■ Material provided ■
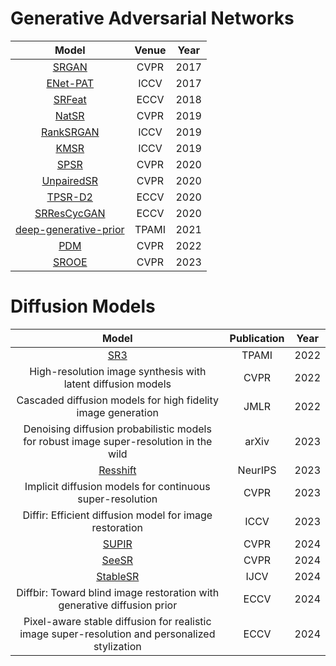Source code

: # Generative Adversarial Networks
Model  | Venue | Year
:-:|:-:|:-:
[SRGAN](https://openaccess.thecvf.com/content_cvpr_2017/papers/Ledig_Photo-Realistic_Single_Image_CVPR_2017_paper.pdf)|CVPR|2017
[ENet-PAT]( https://openaccess.thecvf.com/content_ICCV_2017/papers/Sajjadi_EnhanceNet_Single_Image_ICCV_2017_paper.pdf)|ICCV|2017
[SRFeat](https://www.ecva.net/papers/eccv_2018/papers_ECCV/papers/Seong-Jin_Park_SRFeat_Single_Image_ECCV_2018_paper.pdf)|ECCV|2018
[NatSR](https://openaccess.thecvf.com/content_CVPR_2019/papers/Soh_Natural_and_Realistic_Single_Image_Super-Resolution_With_Explicit_Natural_Manifold_CVPR_2019_paper.pdf)|CVPR|2019
[RankSRGAN](https://openaccess.thecvf.com/content_ICCV_2019/papers/Zhang_RankSRGAN_Generative_Adversarial_Networks_With_Ranker_for_Image_Super-Resolution_ICCV_2019_paper.pdf)|ICCV|2019
[KMSR](https://openaccess.thecvf.com/content_ICCV_2019/papers/Zhou_Kernel_Modeling_Super-Resolution_on_Real_Low-Resolution_Images_ICCV_2019_paper.pdf)|ICCV|2019
[SPSR](https://openaccess.thecvf.com/content_CVPR_2020/papers/Ma_Structure-Preserving_Super_Resolution_With_Gradient_Guidance_CVPR_2020_paper.pdf)|CVPR|2020
[UnpairedSR](https://openaccess.thecvf.com/content_CVPR_2020/papers/Maeda_Unpaired_Image_Super-Resolution_Using_Pseudo-Supervision_CVPR_2020_paper.pdf)|CVPR|2020
[TPSR-D2](https://www.ecva.net/papers/eccv_2020/papers_ECCV/papers/123710086.pdf)|ECCV|2020
[SRResCycGAN](https://link.springer.com/content/pdf/10.1007/978-3-030-67070-2_29.pdf)|ECCV|2020
[deep-generative-prior](https://ieeexplore.ieee.org/abstract/document/9547753)|TPAMI|2021
[PDM](https://openaccess.thecvf.com/content/CVPR2022/papers/Luo_Learning_the_Degradation_Distribution_for_Blind_Image_Super-Resolution_CVPR_2022_paper.pdf)|CVPR|2022
[SROOE](https://openaccess.thecvf.com/content/CVPR2023/papers/Park_Perception-Oriented_Single_Image_Super-Resolution_Using_Optimal_Objective_Estimation_CVPR_2023_paper.pdf)|CVPR|2023
# Diffusion Models
Model  | Publication | Year
:-:|:-:|:-:
[SR3](https://ieeexplore.ieee.org/document/9887996)|TPAMI|2022
High-resolution image synthesis with latent diffusion models|CVPR|2022
Cascaded diffusion models for high fidelity image generation|JMLR|2022
Denoising diffusion probabilistic models for robust image super-resolution in the wild|arXiv|2023
[Resshift](https://arxiv.org/abs/2307.12348)|NeurIPS|2023
Implicit diffusion models for continuous super-resolution|CVPR|2023
Diffir: Efficient diffusion model for image restoration|ICCV|2023
[SUPIR](https://arxiv.org/abs/2401.13627)|CVPR|2024
[SeeSR](https://arxiv.org/abs/2311.16518)|CVPR|2024
[StableSR](https://arxiv.org/abs/2305.07015)|IJCV|2024
Diffbir: Toward blind image restoration with generative diffusion prior|ECCV|2024
Pixel-aware stable diffusion for realistic image super-resolution and personalized stylization|ECCV|2024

■ Work to complete ■
Without the pictures, give every line of the data again, exactly as written.

■ Output for this exercise ■
Source code

: # Generative Adversarial Networks
Model  | Venue | Year
:-:|:-:|:-:
[SRGAN](https://openaccess.thecvf.com/content_cvpr_2017/papers/Ledig_Photo-Realistic_Single_Image_CVPR_2017_paper.pdf)|CVPR|2017
[ENet-PAT]( https://openaccess.thecvf.com/content_ICCV_2017/papers/Sajjadi_EnhanceNet_Single_Image_ICCV_2017_paper.pdf)|ICCV|2017
[SRFeat](https://www.ecva.net/papers/eccv_2018/papers_ECCV/papers/Seong-Jin_Park_SRFeat_Single_Image_ECCV_2018_paper.pdf)|ECCV|2018
[NatSR](https://openaccess.thecvf.com/content_CVPR_2019/papers/Soh_Natural_and_Realistic_Single_Image_Super-Resolution_With_Explicit_Natural_Manifold_CVPR_2019_paper.pdf)|CVPR|2019
[RankSRGAN](https://openaccess.thecvf.com/content_ICCV_2019/papers/Zhang_RankSRGAN_Generative_Adversarial_Networks_With_Ranker_for_Image_Super-Resolution_ICCV_2019_paper.pdf)|ICCV|2019
[KMSR](https://openaccess.thecvf.com/content_ICCV_2019/papers/Zhou_Kernel_Modeling_Super-Resolution_on_Real_Low-Resolution_Images_ICCV_2019_paper.pdf)|ICCV|2019
[SPSR](https://openaccess.thecvf.com/content_CVPR_2020/papers/Ma_Structure-Preserving_Super_Resolution_With_Gradient_Guidance_CVPR_2020_paper.pdf)|CVPR|2020
[UnpairedSR](https://openaccess.thecvf.com/content_CVPR_2020/papers/Maeda_Unpaired_Image_Super-Resolution_Using_Pseudo-Supervision_CVPR_2020_paper.pdf)|CVPR|2020
[TPSR-D2](https://www.ecva.net/papers/eccv_2020/papers_ECCV/papers/123710086.pdf)|ECCV|2020
[SRResCycGAN](https://link.springer.com/content/pdf/10.1007/978-3-030-67070-2_29.pdf)|ECCV|2020
[deep-generative-prior](https://ieeexplore.ieee.org/abstract/document/9547753)|TPAMI|2021
[PDM](https://openaccess.thecvf.com/content/CVPR2022/papers/Luo_Learning_the_Degradation_Distribution_for_Blind_Image_Super-Resolution_CVPR_2022_paper.pdf)|CVPR|2022
[SROOE](https://openaccess.thecvf.com/content/CVPR2023/papers/Park_Perception-Oriented_Single_Image_Super-Resolution_Using_Optimal_Objective_Estimation_CVPR_2023_paper.pdf)|CVPR|2023
# Diffusion Models
Model  | Publication | Year
:-:|:-:|:-:
[SR3](https://ieeexplore.ieee.org/document/9887996)|TPAMI|2022
High-resolution image synthesis with latent diffusion models|CVPR|2022
Cascaded diffusion models for high fidelity image generation|JMLR|2022
Denoising diffusion probabilistic models for robust image super-resolution in the wild|arXiv|2023
[Resshift](https://arxiv.org/abs/2307.12348)|NeurIPS|2023
Implicit diffusion models for continuous super-resolution|CVPR|2023
Diffir: Efficient diffusion model for image restoration|ICCV|2023
[SUPIR](https://arxiv.org/abs/2401.13627)|CVPR|2024
[SeeSR](https://arxiv.org/abs/2311.16518)|CVPR|2024
[StableSR](https://arxiv.org/abs/2305.07015)|IJCV|2024
Diffbir: Toward blind image restoration with generative diffusion prior|ECCV|2024
Pixel-aware stable diffusion for realistic image super-resolution and personalized stylization|ECCV|2024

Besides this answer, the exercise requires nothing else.